Selene Saint-Aime “POTOMITAN”

POTOMITAN is a love letter from bassist, singer, and composer Selene Saint-Aime to her Caribbean heritage and a paean to her ancestors. Her debut, the excellent Mare Undaram, was an autobiographical ode to the moon, but her focus expands outward on this follow-up. POTOMITAN is a winding aural journey conveyed equally in hushed rhythms and tones to pure cadenced ecstasy.

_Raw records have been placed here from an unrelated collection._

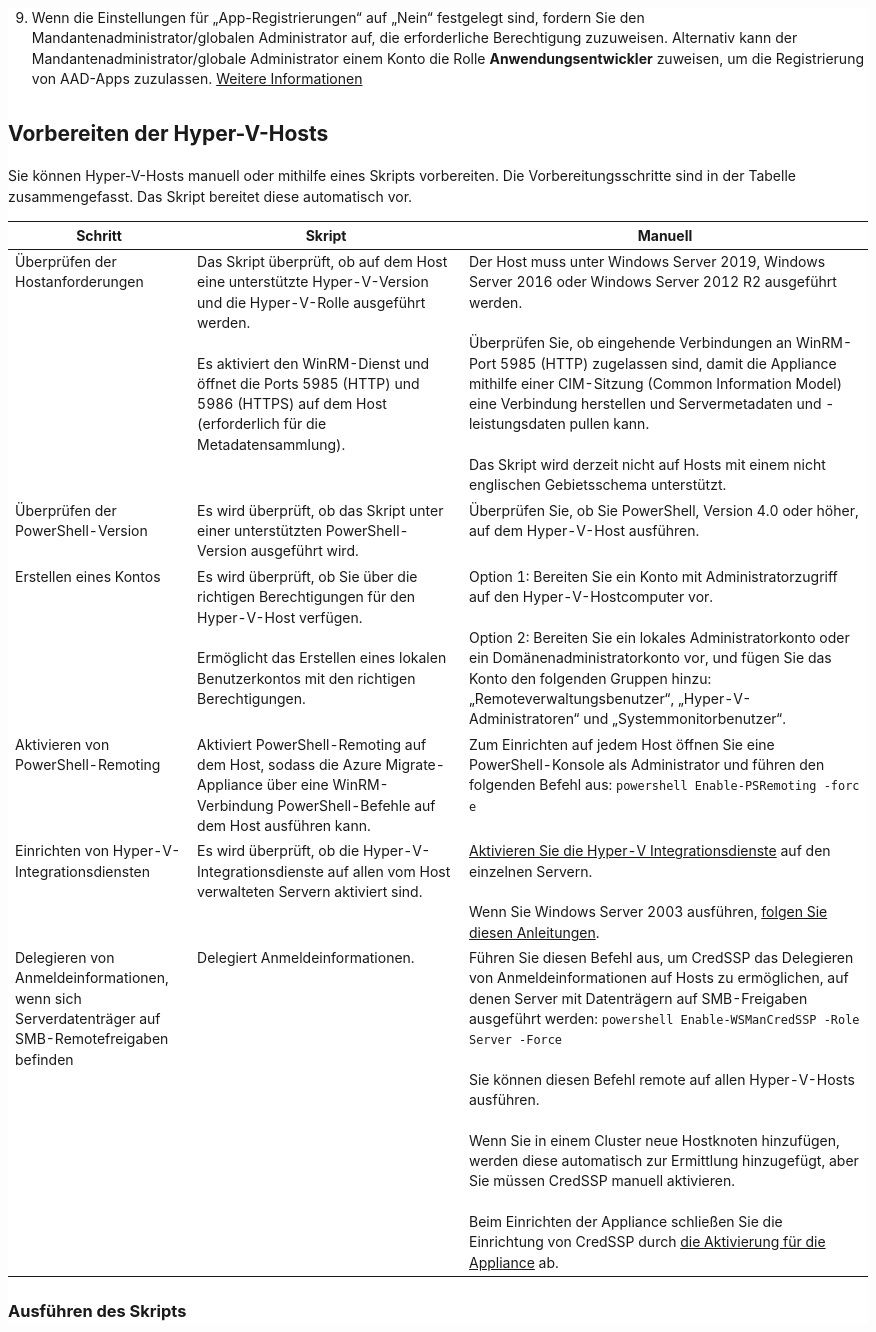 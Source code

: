 9. Wenn die Einstellungen für „App-Registrierungen“ auf „Nein“ festgelegt sind, fordern Sie den Mandantenadministrator/globalen Administrator auf, die erforderliche Berechtigung zuzuweisen. Alternativ kann der Mandantenadministrator/globale Administrator einem Konto die Rolle **Anwendungsentwickler** zuweisen, um die Registrierung von AAD-Apps zuzulassen. [Weitere Informationen](../active-directory/fundamentals/active-directory-users-assign-role-azure-portal.md)

## <a name="prepare-hyper-v-hosts"></a>Vorbereiten der Hyper-V-Hosts

Sie können Hyper-V-Hosts manuell oder mithilfe eines Skripts vorbereiten. Die Vorbereitungsschritte sind in der Tabelle zusammengefasst. Das Skript bereitet diese automatisch vor.

**Schritt** | **Skript** | **Manuell**
--- | --- | ---
Überprüfen der Hostanforderungen | Das Skript überprüft, ob auf dem Host eine unterstützte Hyper-V-Version und die Hyper-V-Rolle ausgeführt werden.<br/><br/>Es aktiviert den WinRM-Dienst und öffnet die Ports 5985 (HTTP) und 5986 (HTTPS) auf dem Host (erforderlich für die Metadatensammlung). | Der Host muss unter Windows Server 2019, Windows Server 2016 oder Windows Server 2012 R2 ausgeführt werden.<br/><br/> Überprüfen Sie, ob eingehende Verbindungen an WinRM-Port 5985 (HTTP) zugelassen sind, damit die Appliance mithilfe einer CIM-Sitzung (Common Information Model) eine Verbindung herstellen und Servermetadaten und -leistungsdaten pullen kann.<br/><br/> Das Skript wird derzeit nicht auf Hosts mit einem nicht englischen Gebietsschema unterstützt.  
Überprüfen der PowerShell-Version | Es wird überprüft, ob das Skript unter einer unterstützten PowerShell-Version ausgeführt wird. | Überprüfen Sie, ob Sie PowerShell, Version 4.0 oder höher, auf dem Hyper-V-Host ausführen.
Erstellen eines Kontos | Es wird überprüft, ob Sie über die richtigen Berechtigungen für den Hyper-V-Host verfügen.<br/><br/> Ermöglicht das Erstellen eines lokalen Benutzerkontos mit den richtigen Berechtigungen. | Option 1: Bereiten Sie ein Konto mit Administratorzugriff auf den Hyper-V-Hostcomputer vor.<br/><br/> Option 2: Bereiten Sie ein lokales Administratorkonto oder ein Domänenadministratorkonto vor, und fügen Sie das Konto den folgenden Gruppen hinzu: „Remoteverwaltungsbenutzer“, „Hyper-V-Administratoren“ und „Systemmonitorbenutzer“.
Aktivieren von PowerShell-Remoting | Aktiviert PowerShell-Remoting auf dem Host, sodass die Azure Migrate-Appliance über eine WinRM-Verbindung PowerShell-Befehle auf dem Host ausführen kann. | Zum Einrichten auf jedem Host öffnen Sie eine PowerShell-Konsole als Administrator und führen den folgenden Befehl aus: ``` powershell Enable-PSRemoting -force ```
Einrichten von Hyper-V-Integrationsdiensten | Es wird überprüft, ob die Hyper-V-Integrationsdienste auf allen vom Host verwalteten Servern aktiviert sind. | [Aktivieren Sie die Hyper-V Integrationsdienste](/windows-server/virtualization/hyper-v/manage/manage-hyper-v-integration-services) auf den einzelnen Servern.<br/><br/> Wenn Sie Windows Server 2003 ausführen, [folgen Sie diesen Anleitungen](prepare-windows-server-2003-migration.md).
Delegieren von Anmeldeinformationen, wenn sich Serverdatenträger auf SMB-Remotefreigaben befinden | Delegiert Anmeldeinformationen. | Führen Sie diesen Befehl aus, um CredSSP das Delegieren von Anmeldeinformationen auf Hosts zu ermöglichen, auf denen Server mit Datenträgern auf SMB-Freigaben ausgeführt werden: ```powershell Enable-WSManCredSSP -Role Server -Force ```<br/><br/> Sie können diesen Befehl remote auf allen Hyper-V-Hosts ausführen.<br/><br/> Wenn Sie in einem Cluster neue Hostknoten hinzufügen, werden diese automatisch zur Ermittlung hinzugefügt, aber Sie müssen CredSSP manuell aktivieren.<br/><br/> Beim Einrichten der Appliance schließen Sie die Einrichtung von CredSSP durch [die Aktivierung für die Appliance](#delegate-credentials-for-smb-vhds) ab. 

### <a name="run-the-script"></a>Ausführen des Skripts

Saint-Aime’s compositions channel ageless folklore and genuine wonder as she pulls the curtain back on a place dear to her to let us all experience its heartbeat, pain, and wonder. 

Joined by an ensemble with a true understanding of these pieces and the vision and talent to bring them to life, Saint-Aime starts with a flourish. Opener “Arawak Uhuru” (meaning ‘freedom’ in Swahili) is a grand bèlè with polyrhythms from Sonny Troupe and Boris Reine-Adélaide moving at all angles around her hypnotic, repeating bassline. Trumpeter Hermon Méhari and tenor saxophonist Irving Acao bring added warmth to the free-flowing piece, moving in conjunction with Saint-Aime’s lilting vocals. The three beats star, though, and the tangled percussive web they generate is pure magic.

A recurring, powerful theme on POTOMITAN is the trancelike state much of this music permeates. Acao joins Saint-Aime’s vocal incantations on the reinterpretation of the traditional Martinican theme, “Béliya,” before a stripped-down, hypnotic take on Charlie Parker’s “The Bird” from Méhari twists itself through the wind. 

So many rhythmic styles carve out space on POTOMITAN and the way those techniques interact and conjoin with Saint-Aime’s bass and voice are the core that makes this album so special. “Akayé” begins with Saint-Aime singing the cadence before the ensemble kicks in, mimicking her notes and tempo. Playful string plucks give Acao and Méhari a foundation to spring into action, everything coalescing into a joyous celebration. It’s a testament to the organic nature of POTOMITAN and the fact most of these pieces were performed without a score. There’s a freedom hanging over all eleven tracks.

“Indigo Bay” is rife with dizzying strings by cellist Guillaume Latil and violinist Mathias Lévy slithering through propulsive rhythms that are choreographed seamlessly with the bass. Saint-Aime’s voice is utterly transfixing, transformative. Her range feels endless as she whispers at one moment before shifting into operatic fireworks in the next. Incredible. Late night, moonlit longing becomes an irrepressible memory on Saint-Aime’s beguiling arrangement of Debussy’s “Mélisande (à mamie Jacqueline)” where Latil and Lévy take center stage. Lulling timbres spread out like starlight reflecting on water, coming alive in the subtle movements.

POTOMITAN is a compelling sonic narrative. Closer “White Birds, Silver Tree” brings the story to a close with slow, considered movements and Saint-Aime’s first foray into English lyrics. Written in her uncle’s banana grove, the song lumbers forward, building its momentum and its staying power as it moves. It is timeless, as though it’s always existed, lost and buried, waiting to be unearthed. “I am walking now,” Saint-Aime speaks, “looking for something to write about. Looking for something to feel for.” Clearly, the story Selene Saint-Aime was searching for, she found.